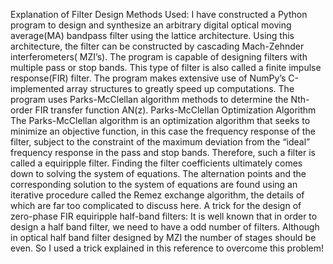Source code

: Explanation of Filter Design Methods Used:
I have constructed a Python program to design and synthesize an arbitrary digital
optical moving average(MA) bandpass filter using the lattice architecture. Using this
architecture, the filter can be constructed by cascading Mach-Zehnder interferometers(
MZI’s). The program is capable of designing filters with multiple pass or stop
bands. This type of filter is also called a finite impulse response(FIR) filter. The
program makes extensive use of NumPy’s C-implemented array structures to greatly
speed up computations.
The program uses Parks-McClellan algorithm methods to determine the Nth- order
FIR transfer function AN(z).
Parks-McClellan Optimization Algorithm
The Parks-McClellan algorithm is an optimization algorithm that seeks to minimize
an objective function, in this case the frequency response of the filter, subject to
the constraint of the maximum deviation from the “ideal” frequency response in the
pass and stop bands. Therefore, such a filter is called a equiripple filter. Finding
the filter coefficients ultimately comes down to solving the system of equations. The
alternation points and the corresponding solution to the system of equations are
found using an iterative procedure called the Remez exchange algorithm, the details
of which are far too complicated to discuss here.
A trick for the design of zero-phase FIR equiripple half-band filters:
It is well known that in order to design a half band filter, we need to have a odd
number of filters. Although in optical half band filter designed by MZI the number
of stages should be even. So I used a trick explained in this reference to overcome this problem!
━━━
▸ Work to be completed
All lines from the one that contains "alternation points and" through the end of the material are to be quoted exactly, with both ends included.

▸ Solution to this problem
alternation points and the corresponding solution to the system of equations are
found using an iterative procedure called the Remez exchange algorithm, the details
of which are far too complicated to discuss here.
A trick for the design of zero-phase FIR equiripple half-band filters:
It is well known that in order to design a half band filter, we need to have a odd
number of filters. Although in optical half band filter designed by MZI the number
of stages should be even. So I used a trick explained in this reference to overcome this problem!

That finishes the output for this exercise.